Buzzie’s BBQ served its last plate on August 3, 2025. The Kerrville restaurant that tied for best brisket in Texas according to Texas Monthly and won a national championship on BBQ Pitmasters sold its property after 32 years of smoking meat over live oak.
Harold “Buzzie” Hughes signed the sale papers on July 1, ending two years of negotiations. A local restaurateur who owns two other establishments in the area bought the building. The new owner has not disclosed plans for the space.
The Cost of Excellence
Buzzie worked 18-hour days for three decades. He started cooking barbecue at age 8 in 1965, learning to read smoke and wood instead of thermometers. That early education turned into a career that demanded everything.
“I plan to relax a little and do some fishing,” Buzzie told local reporters after announcing the closure.
He and his wife Brenda have four children and 14 grandchildren, all living in Kerrville. Brenda serves on the city council. The couple decided it was time to step back from the restaurant grind.
Building a BBQ Empire on $1,500
The Hughes family opened their first location in 1993, converting an old grocery and feed store in Comfort, Texas. Their entire savings at the time: $1,500.
Four years later in 1997, they expanded to Kerrville, taking over a former laundromat at Lemos and Schreiner streets. The Kerrville location became their home base.
In June 2007, fire gutted the Kerrville restaurant. The Hughes family rebuilt and reopened five months later. They closed the Comfort location in 2009 to focus all energy on Kerrville.
What Made Buzzie’s Different
The restaurant built its reputation on a 12-foot custom smoker locals called “The Beast.” The pit measured 8 feet deep on both sides, with 100-gallon water tanks providing moisture during the cook. Buzzie could smoke a ton of meat at once.
He used only aged live oak, seasoned for at least two years until the bark turned gray. Each brisket cooked for 13 hours. No thermometers. No shortcuts. Just decades of knowledge about how wood burns and meat responds to smoke.
That method earned recognition:
2010: Texas Monthly ranked Buzzie’s brisket number one in the state, tied with one other restaurant out of hundreds competing for the honor.

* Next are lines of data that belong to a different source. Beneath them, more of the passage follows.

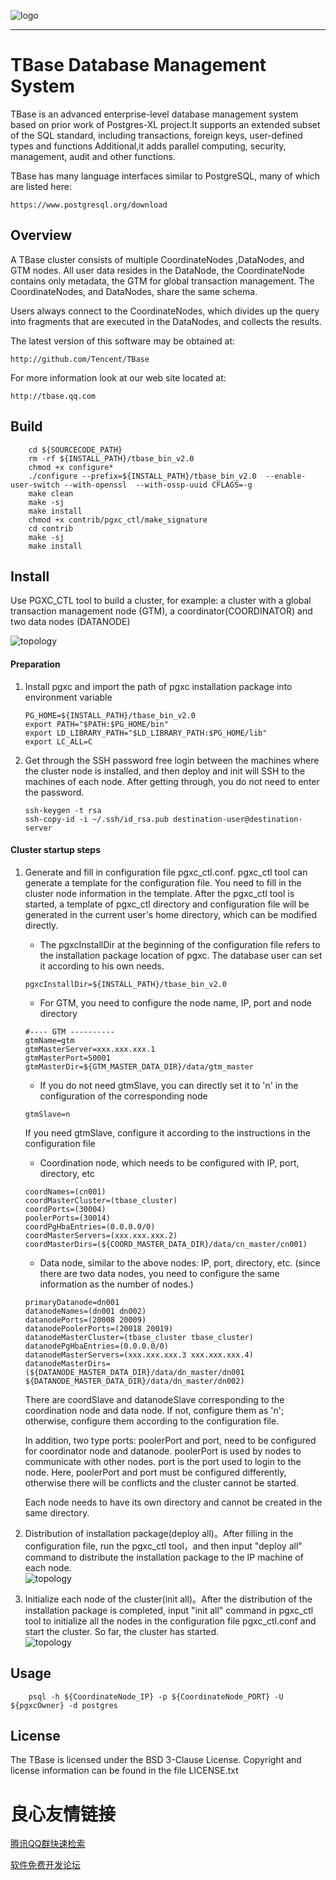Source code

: ![logo](images/TBase_logo_white.png)
___
# TBase Database Management System  
TBase is an advanced enterprise-level database management system based on prior work of Postgres-XL project.It supports an extended subset of the SQL standard, including
transactions, foreign keys, user-defined types and functions 
Additional,it adds parallel computing, security, management, audit and other functions.

TBase has many language interfaces similar to PostgreSQL, many of
which are listed here:

	https://www.postgresql.org/download

## Overview  
A TBase cluster consists of multiple CoordinateNodes ,DataNodes, and GTM nodes. All user data resides in the DataNode, the CoordinateNode contains only metadata, the GTM for global transaction management. The CoordinateNodes, and DataNodes, share the same schema.

Users always connect to the CoordinateNodes, which divides up the query into fragments that are executed in the DataNodes, and collects the results.

The latest version of this software may be obtained at:

	http://github.com/Tencent/TBase
	 
For more information look at our web site located at:    
	
	http://tbase.qq.com

## Build  

```
	cd ${SOURCECODE_PATH}
	rm -rf ${INSTALL_PATH}/tbase_bin_v2.0
	chmod +x configure*
	./configure --prefix=${INSTALL_PATH}/tbase_bin_v2.0  --enable-user-switch --with-openssl  --with-ossp-uuid CFLAGS=-g
	make clean
	make -sj
	make install
	chmod +x contrib/pgxc_ctl/make_signature
	cd contrib
	make -sj
	make install
```

## Install
Use PGXC\_CTL tool to build a cluster, for example: a cluster with a global transaction management node (GTM), a coordinator(COORDINATOR) and two data nodes (DATANODE)

![topology](images/topology.png)
#### Preparation 

1. Install pgxc and import the path of pgxc installation package into environment variable


    ```
	PG_HOME=${INSTALL_PATH}/tbase_bin_v2.0    
	export PATH="$PATH:$PG_HOME/bin"  
	export LD_LIBRARY_PATH="$LD_LIBRARY_PATH:$PG_HOME/lib"  
	export LC_ALL=C
    ```

2. Get through the SSH password free login between the machines where the cluster node is installed, and then deploy and init will SSH to the machines of each node. After getting through, you do not need to enter the password.

    ```
	ssh-keygen -t rsa
	ssh-copy-id -i ~/.ssh/id_rsa.pub destination-user@destination-server
    ```
    
#### Cluster startup steps  

1. Generate and fill in configuration file pgxc\_ctl.conf. pgxc\_ctl tool can generate a template for the configuration file. You need to fill in the cluster node information in the template. After the pgxc\_ctl tool is started, a template of pgxc\_ctl directory and configuration file will be generated in the current user's home directory, which can be modified directly.  
  
	* The pgxcInstallDir at the beginning of the configuration file refers to the installation package location of pgxc. The database user can set it according to his own needs.  
	
	```
	pgxcInstallDir=${INSTALL_PATH}/tbase_bin_v2.0
	```
	
	* For GTM, you need to configure the node name, IP, port and node directory  
		
	```
	#---- GTM ----------
	gtmName=gtm
	gtmMasterServer=xxx.xxx.xxx.1
	gtmMasterPort=50001
	gtmMasterDir=${GTM_MASTER_DATA_DIR}/data/gtm_master
	```

	* If you do not need gtmSlave, you can directly set it to 'n' in the configuration of the corresponding node  
	
	```
	gtmSlave=n  
	```
	
	If you need gtmSlave, configure it according to the instructions in the configuration file     
	
	* Coordination node, which needs to be configured with IP, port, directory, etc  

	```
	coordNames=(cn001)
	coordMasterCluster=(tbase_cluster)
	coordPorts=(30004)
	poolerPorts=(30014)
	coordPgHbaEntries=(0.0.0.0/0)
	coordMasterServers=(xxx.xxx.xxx.2)
	coordMasterDirs=(${COORD_MASTER_DATA_DIR}/data/cn_master/cn001)
	```	
	
	* Data node, similar to the above nodes: IP, port, directory, etc. (since there are two data nodes, you need to configure the same information as the number of nodes.)  
	
	```  
	primaryDatanode=dn001
	datanodeNames=(dn001 dn002)
	datanodePorts=(20008 20009)
	datanodePoolerPorts=(20018 20019)
	datanodeMasterCluster=(tbase_cluster tbase_cluster)
	datanodePgHbaEntries=(0.0.0.0/0)
	datanodeMasterServers=(xxx.xxx.xxx.3 xxx.xxx.xxx.4)
	datanodeMasterDirs=(${DATANODE_MASTER_DATA_DIR}/data/dn_master/dn001 ${DATANODE_MASTER_DATA_DIR}/data/dn_master/dn002)
	```
	
	There are coordSlave and datanodeSlave corresponding to the coordination node and data node. If not, configure them as 'n'; otherwise, configure them according to the configuration file.    
	
	In addition, two type ports: poolerPort and port, need to be configured for coordinator node and datanode. poolerPort is used by nodes to communicate with other nodes. port is the port used to login to the node. Here, poolerPort and port must be configured differently, otherwise there will be conflicts and the cluster cannot be started.   
	
	Each node needs to have its own directory and cannot be created in the same directory.  

2.	Distribution of installation package(deploy all)。After filling in the configuration file, run the pgxc\_ctl tool，and then input "deploy all" command  to distribute the installation package to the IP machine of each node.  
![topology](images/deploy.png)

3. Initialize each node of the cluster(init all)。After the distribution of the installation package is completed, input "init all" command in pgxc\_ctl tool to initialize all the nodes in the configuration file pgxc\_ctl.conf and start the cluster. So far, the cluster has started.  
![topology](images/init.png)

## Usage  

```
	psql -h ${CoordinateNode_IP} -p ${CoordinateNode_PORT} -U ${pgxcOwner} -d postgres
```

## License  

The TBase is licensed under the BSD 3-Clause License. Copyright and license information can be found in the file LICENSE.txt

 # 良心友情链接

[腾讯QQ群快速检索](http://u.720life.cn/s/8cf73f7c)

[软件免费开发论坛](http://u.720life.cn/s/bbb01dc0)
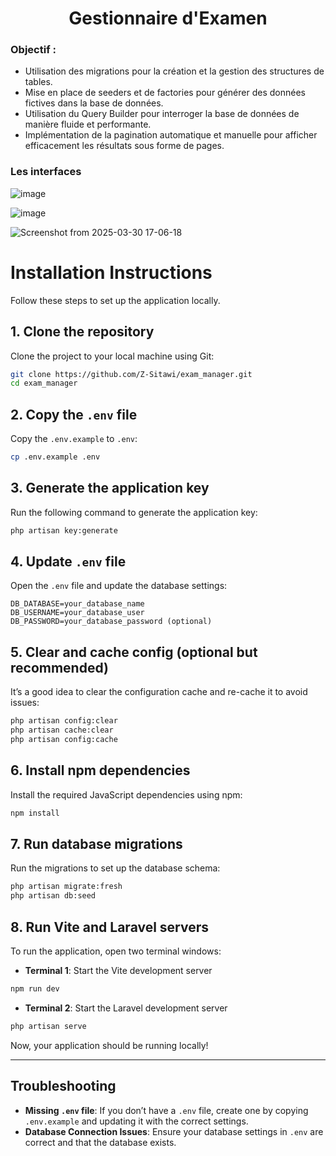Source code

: <h1 align="center">Gestionnaire d'Examen</h1>

### Objectif :
- Utilisation des migrations pour la création et la gestion des structures de tables.
- Mise en place de seeders et de factories pour générer des données fictives dans la base
de données.
- Utilisation du Query Builder pour interroger la base de données de manière fluide et
performante.
- Implémentation de la pagination automatique et manuelle pour afficher efficacement les
résultats sous forme de pages.

### Les interfaces

![image](https://github.com/user-attachments/assets/087d1223-7709-4942-a416-3187fb83610e)

![image](https://github.com/user-attachments/assets/682b19fb-080d-430d-9af1-18e7a32f548a)

![Screenshot from 2025-03-30 17-06-18](https://github.com/user-attachments/assets/0371308c-9540-4f12-a575-019b62e718bb)

# Installation Instructions

Follow these steps to set up the application locally.

## 1. Clone the repository
Clone the project to your local machine using Git:
```bash
git clone https://github.com/Z-Sitawi/exam_manager.git
cd exam_manager
```

## 2. Copy the `.env` file
Copy the `.env.example` to `.env`:
```bash
cp .env.example .env
```

## 3. Generate the application key
Run the following command to generate the application key:
```bash
php artisan key:generate
```

## 4. Update `.env` file
Open the `.env` file and update the database settings:
```env
DB_DATABASE=your_database_name
DB_USERNAME=your_database_user
DB_PASSWORD=your_database_password (optional)
```

## 5. Clear and cache config (optional but recommended)
It’s a good idea to clear the configuration cache and re-cache it to avoid issues:
```bash
php artisan config:clear
php artisan cache:clear
php artisan config:cache
```

## 6. Install npm dependencies
Install the required JavaScript dependencies using npm:
```bash
npm install
```

## 7. Run database migrations
Run the migrations to set up the database schema:
```bash
php artisan migrate:fresh
php artisan db:seed
```

## 8. Run Vite and Laravel servers
To run the application, open two terminal windows:

- **Terminal 1**: Start the Vite development server
```bash
npm run dev
```

- **Terminal 2**: Start the Laravel development server
```bash
php artisan serve
```

Now, your application should be running locally!

---

## Troubleshooting
- **Missing `.env` file**: If you don’t have a `.env` file, create one by copying `.env.example` and updating it with the correct settings.
- **Database Connection Issues**: Ensure your database settings in `.env` are correct and that the database exists.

2012: Buzzie won the BBQ Pitmasters Season 4 Texas Championship on Travel Channel, beating established pit masters from Lockhart Smokehouse and Burnt Bean Co. in front of a national audience.
The restaurant also made Texas Monthly’s Top 50 BBQ joints list and won “Best BBQ in Kerrville” 28 consecutive years.
The Sale Details
After listing the property for two years, the Hughes family found a buyer in early 2025. The sale closed on July 1, giving them one final month to serve customers before shutting down operations.
The family had explored relocating to 2926 Memorial Boulevard but sold that property to Kerrville Pets Alive! instead. The brick-and-mortar dream was over.
Where to Find Buzzie’s Now
The closure does not mean the end of Buzzie’s barbecue in Kerrville. The family will operate a food truck and continue catering private events.
You can catch them at:
- Kerrville Fourth on the River
- Kerr County Market Days (first Saturday each month)
- Private catering bookings
The food truck allows Buzzie to cook on his terms without the demands of running a full restaurant seven days a week.
What Kerrville Loses
For 28 years, anyone wanting serious Texas barbecue in Kerrville had one answer. The restaurant became the benchmark other local spots measured themselves against. Visitors driving through the Hill Country added Buzzie’s to their routes alongside Lockhart and Llano stops.
The space at Lemos and Schreiner streets will get a new tenant. The smell of oak smoke and brisket that defined that corner for nearly three decades is already gone. What remains is a food truck, weekend appearances at community events, and the memory of what happens when someone spends 32 years perfecting one thing: smoking meat over Texas oak.